(Stored data entries)
════
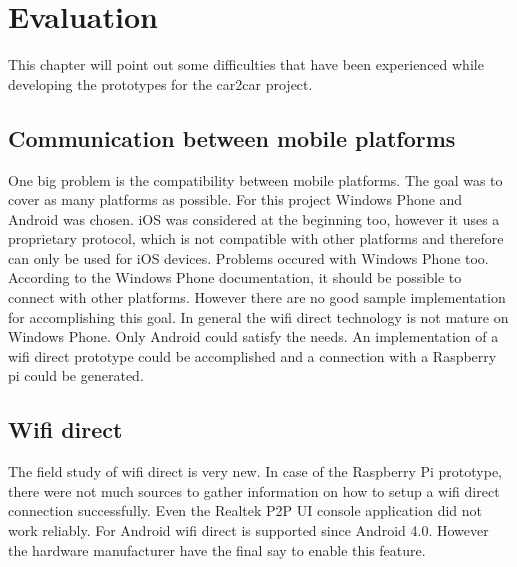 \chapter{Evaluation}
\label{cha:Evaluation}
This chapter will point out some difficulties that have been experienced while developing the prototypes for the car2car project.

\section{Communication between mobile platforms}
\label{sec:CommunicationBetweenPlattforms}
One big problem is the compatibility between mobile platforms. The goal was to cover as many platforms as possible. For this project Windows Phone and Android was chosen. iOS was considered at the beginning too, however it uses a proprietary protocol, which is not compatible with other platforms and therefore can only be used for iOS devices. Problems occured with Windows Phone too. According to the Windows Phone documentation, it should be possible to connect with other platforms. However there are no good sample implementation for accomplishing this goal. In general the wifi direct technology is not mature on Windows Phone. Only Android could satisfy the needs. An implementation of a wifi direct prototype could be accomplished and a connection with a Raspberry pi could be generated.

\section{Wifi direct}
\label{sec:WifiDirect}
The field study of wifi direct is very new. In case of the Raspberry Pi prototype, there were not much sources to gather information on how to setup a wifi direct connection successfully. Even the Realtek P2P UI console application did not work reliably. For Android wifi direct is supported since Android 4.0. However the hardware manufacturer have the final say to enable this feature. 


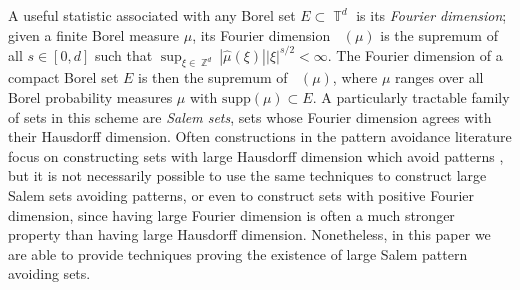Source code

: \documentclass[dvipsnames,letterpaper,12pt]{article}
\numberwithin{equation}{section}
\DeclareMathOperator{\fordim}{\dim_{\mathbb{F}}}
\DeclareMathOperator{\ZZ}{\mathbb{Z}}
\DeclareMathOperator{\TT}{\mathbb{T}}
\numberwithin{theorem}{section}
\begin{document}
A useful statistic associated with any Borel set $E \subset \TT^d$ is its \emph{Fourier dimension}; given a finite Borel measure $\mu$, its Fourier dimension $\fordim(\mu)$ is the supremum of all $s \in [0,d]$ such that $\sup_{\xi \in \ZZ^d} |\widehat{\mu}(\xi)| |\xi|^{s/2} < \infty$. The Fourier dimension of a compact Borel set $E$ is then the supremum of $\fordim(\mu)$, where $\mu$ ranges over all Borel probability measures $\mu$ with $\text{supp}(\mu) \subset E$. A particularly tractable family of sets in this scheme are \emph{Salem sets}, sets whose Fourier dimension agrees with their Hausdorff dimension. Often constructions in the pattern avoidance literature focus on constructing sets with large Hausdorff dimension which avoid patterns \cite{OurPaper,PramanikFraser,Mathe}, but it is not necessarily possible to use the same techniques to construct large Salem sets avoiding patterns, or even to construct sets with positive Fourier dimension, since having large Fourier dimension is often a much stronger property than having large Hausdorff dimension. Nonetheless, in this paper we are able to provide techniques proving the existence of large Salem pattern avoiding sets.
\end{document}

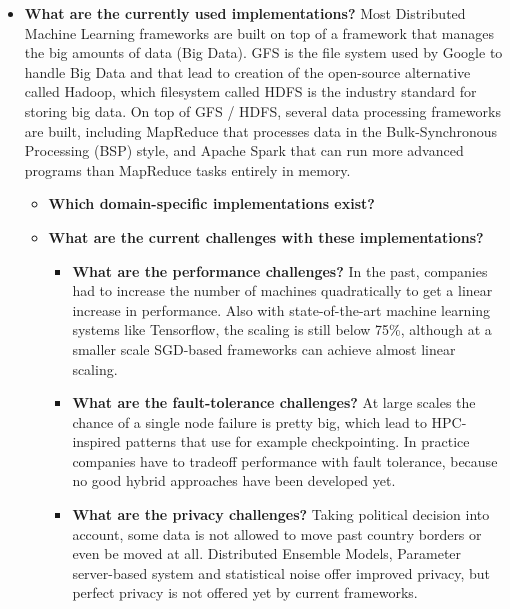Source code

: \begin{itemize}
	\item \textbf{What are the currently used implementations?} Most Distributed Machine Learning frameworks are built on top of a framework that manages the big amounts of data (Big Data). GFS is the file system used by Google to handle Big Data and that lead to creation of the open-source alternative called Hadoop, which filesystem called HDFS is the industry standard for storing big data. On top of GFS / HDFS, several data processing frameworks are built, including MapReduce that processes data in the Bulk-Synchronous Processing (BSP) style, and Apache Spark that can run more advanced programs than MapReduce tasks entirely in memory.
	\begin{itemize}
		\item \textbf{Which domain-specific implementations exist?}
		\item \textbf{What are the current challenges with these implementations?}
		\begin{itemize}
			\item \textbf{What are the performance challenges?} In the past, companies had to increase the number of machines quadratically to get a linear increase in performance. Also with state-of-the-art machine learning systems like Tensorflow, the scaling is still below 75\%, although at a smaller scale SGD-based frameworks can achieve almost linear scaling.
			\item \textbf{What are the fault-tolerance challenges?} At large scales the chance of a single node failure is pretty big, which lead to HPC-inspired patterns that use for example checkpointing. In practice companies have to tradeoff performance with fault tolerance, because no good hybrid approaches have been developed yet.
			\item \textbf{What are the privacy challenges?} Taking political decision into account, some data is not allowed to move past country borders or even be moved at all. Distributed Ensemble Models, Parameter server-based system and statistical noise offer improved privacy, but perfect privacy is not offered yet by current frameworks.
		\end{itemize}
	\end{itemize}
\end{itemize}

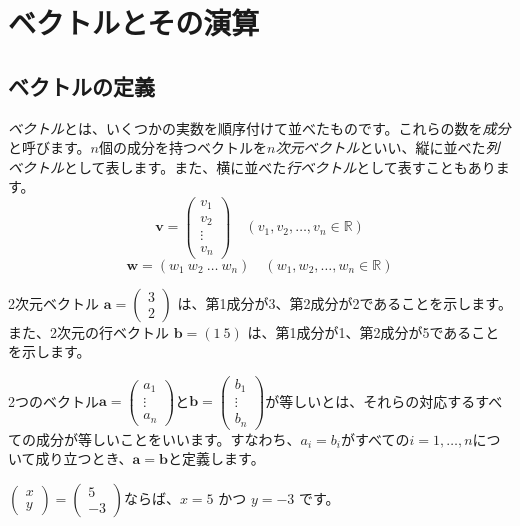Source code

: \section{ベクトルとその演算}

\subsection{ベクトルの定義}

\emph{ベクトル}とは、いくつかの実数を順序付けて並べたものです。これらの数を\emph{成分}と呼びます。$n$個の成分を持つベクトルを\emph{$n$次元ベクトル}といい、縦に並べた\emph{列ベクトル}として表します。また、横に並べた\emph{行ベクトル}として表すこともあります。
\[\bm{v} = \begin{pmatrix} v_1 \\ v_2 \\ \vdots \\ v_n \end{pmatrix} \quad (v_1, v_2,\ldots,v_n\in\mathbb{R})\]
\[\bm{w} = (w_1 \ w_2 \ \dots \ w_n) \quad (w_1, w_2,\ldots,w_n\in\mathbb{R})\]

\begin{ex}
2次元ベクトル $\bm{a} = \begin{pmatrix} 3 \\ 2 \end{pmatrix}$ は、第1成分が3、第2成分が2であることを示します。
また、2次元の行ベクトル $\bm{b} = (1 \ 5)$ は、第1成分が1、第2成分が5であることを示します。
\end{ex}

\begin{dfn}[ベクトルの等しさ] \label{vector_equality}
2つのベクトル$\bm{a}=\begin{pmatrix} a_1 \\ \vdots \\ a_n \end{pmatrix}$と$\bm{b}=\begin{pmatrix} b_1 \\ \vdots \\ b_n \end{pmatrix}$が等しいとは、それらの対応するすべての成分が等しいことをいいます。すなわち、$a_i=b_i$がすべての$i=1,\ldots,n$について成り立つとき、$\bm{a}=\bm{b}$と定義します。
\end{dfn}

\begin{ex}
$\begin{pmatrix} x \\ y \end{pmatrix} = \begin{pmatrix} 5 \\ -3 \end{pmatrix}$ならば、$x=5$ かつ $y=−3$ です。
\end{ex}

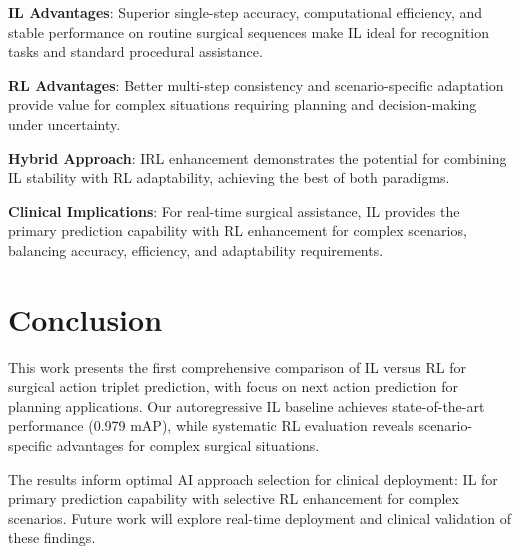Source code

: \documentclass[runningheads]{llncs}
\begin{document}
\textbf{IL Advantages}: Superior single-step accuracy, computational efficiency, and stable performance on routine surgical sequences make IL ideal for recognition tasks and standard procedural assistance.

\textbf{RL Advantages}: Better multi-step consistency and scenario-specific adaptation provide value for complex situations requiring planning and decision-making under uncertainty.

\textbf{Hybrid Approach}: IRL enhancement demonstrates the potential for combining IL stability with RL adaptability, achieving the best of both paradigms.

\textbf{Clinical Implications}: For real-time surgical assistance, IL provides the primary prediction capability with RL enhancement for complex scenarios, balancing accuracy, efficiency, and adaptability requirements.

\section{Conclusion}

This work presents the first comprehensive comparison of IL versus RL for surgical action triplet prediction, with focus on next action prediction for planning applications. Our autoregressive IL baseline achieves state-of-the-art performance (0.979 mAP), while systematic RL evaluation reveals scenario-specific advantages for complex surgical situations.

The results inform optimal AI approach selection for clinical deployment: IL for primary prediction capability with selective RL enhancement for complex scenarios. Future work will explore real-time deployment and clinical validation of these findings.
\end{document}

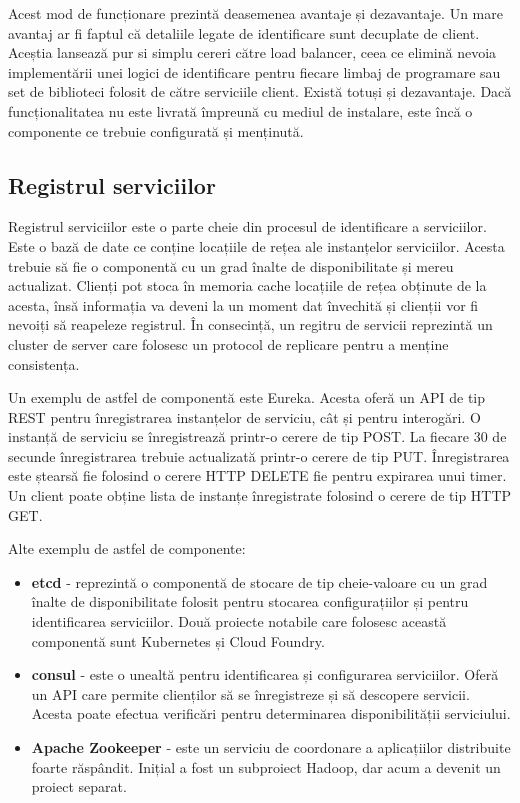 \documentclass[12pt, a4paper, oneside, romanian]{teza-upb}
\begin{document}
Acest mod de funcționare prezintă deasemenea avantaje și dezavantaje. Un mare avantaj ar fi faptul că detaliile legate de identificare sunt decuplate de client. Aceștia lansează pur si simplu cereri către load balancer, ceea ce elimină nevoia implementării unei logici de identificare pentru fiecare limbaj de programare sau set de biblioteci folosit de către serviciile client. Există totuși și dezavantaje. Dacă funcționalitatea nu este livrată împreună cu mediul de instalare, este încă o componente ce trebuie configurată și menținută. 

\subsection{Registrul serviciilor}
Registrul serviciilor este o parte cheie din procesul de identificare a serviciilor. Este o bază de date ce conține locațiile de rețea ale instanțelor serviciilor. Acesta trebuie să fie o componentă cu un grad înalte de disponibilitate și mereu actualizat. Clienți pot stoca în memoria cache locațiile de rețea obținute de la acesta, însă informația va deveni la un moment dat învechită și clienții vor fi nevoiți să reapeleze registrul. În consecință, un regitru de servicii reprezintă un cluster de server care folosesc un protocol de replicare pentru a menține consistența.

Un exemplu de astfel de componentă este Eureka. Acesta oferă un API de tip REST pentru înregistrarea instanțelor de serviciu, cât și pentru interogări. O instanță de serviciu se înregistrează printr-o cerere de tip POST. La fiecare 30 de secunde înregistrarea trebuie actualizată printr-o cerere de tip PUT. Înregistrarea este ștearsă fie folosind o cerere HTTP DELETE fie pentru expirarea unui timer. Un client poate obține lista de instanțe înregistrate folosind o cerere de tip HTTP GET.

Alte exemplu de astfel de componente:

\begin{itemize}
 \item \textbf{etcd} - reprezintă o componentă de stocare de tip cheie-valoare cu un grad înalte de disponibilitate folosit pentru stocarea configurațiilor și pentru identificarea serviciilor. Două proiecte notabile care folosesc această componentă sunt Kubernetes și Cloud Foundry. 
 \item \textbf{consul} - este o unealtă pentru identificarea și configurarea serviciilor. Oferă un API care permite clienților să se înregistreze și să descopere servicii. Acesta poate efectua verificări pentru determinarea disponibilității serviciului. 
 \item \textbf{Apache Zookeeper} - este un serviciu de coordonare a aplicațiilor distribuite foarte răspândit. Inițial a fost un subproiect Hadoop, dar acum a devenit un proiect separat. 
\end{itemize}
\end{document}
════
# [Your goal]
Which lines above hold the string "specific"? Copy each of them.

# [Answer below]
		\item \textbf{Which domain-specific implementations exist?}
\textbf{RL Advantages}: Better multi-step consistency and scenario-specific adaptation provide value for complex situations requiring planning and decision-making under uncertainty.
This work presents the first comprehensive comparison of IL versus RL for surgical action triplet prediction, with focus on next action prediction for planning applications. Our autoregressive IL baseline achieves state-of-the-art performance (0.979 mAP), while systematic RL evaluation reveals scenario-specific advantages for complex surgical situations.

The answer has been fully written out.